Lutz Lefèvre hat unter anderem unter Kannibalen gelebt, hat die Sahara durchquert, ist bis auf Sechstausend Höhenmeter gestiegen und hat auf seinen bis zu 14 Monate langen Reisen und körperlich teils extrem beanspruchenden Touren beeindruckende Fotos gemacht.
Insbesondere bedrohte Völker und Kulturen aus Zentral- und Südostasien sowie Ozeanien haben es ihm angetan. „Mich hat immer interessiert, wie die Menschen aussehen, wie sie leben, wie der Familienzusammenhalt ist“, erklärt der Lehrer im Ruhestand. Nicht – wie man vielleicht meinen könnte – Sport und Geologie hat er an Gymnasien gelehrt, sondern Mathematik und Physik.
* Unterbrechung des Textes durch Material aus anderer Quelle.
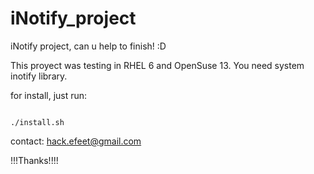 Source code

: # iNotify_project
iNotify project, can u help to finish! :D

This proyect was testing in RHEL 6 and OpenSuse 13.
You need system inotify library.

for install, just run:

<code>
./install.sh
</code>


contact: hack.efeet@gmail.com

!!!Thanks!!!!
„Meine beste Note im Abi war Kunst“, lacht er leise. Das hätte er eigentlich auch studieren wollen, wenn es denn in diesem Metier nicht eine so heikle Sache mit dem Geldverdienen wäre. Also landete er bei der Mathematik, in dem Fach war er mindestens genauso gut in der Schule.
Physik wiederum hat ihn von der Philosophie her interessiert. „Meine Vorstellung ist so, dass die Religionen der Beginn der Philosophie sind. Ob das jetzt Animismus ist oder Hinduismus oder Buddhismus oder dann später Christentum und so weiter, und dann bei uns die philosophische Entwicklung vor 200 Jahren und dann vor 100 Jahren die moderne Physik.“ Die wolle auch nichts anderes als erklären,
wie unsere Welt aufgebaut sei, fährt der Wissenschaftsaffine fort. Und zieht die Verbindung zwischen der Philosophie und der Astronomie mit der Frage beispielsweise: Wo kommt unsere Milchstraße her?
Neugierig machen
Deswegen hatte er ursprünglich für die Ausstellung den Titel „Keramik aus Sternenstaub“ geplant. „Das hat aber den Herrn Eiselt gestört“, lacht er in tiefer Freundschaft. Und erklärt: Manche Leute würden diesen Titel esotherisch verstehen, und das würde Georg Eiselt gar nicht zusagen. „Tatsache ist aber“, so Lutz Lefèvre, „dass alle Elementarteilchen, die wir selber im Körper haben, nicht aus unserer Milchstraße kommen, sondern von anderen Sternen. 97 Prozent unseres Körpers sind stellar, also von außerhalb unserer Milchstraße.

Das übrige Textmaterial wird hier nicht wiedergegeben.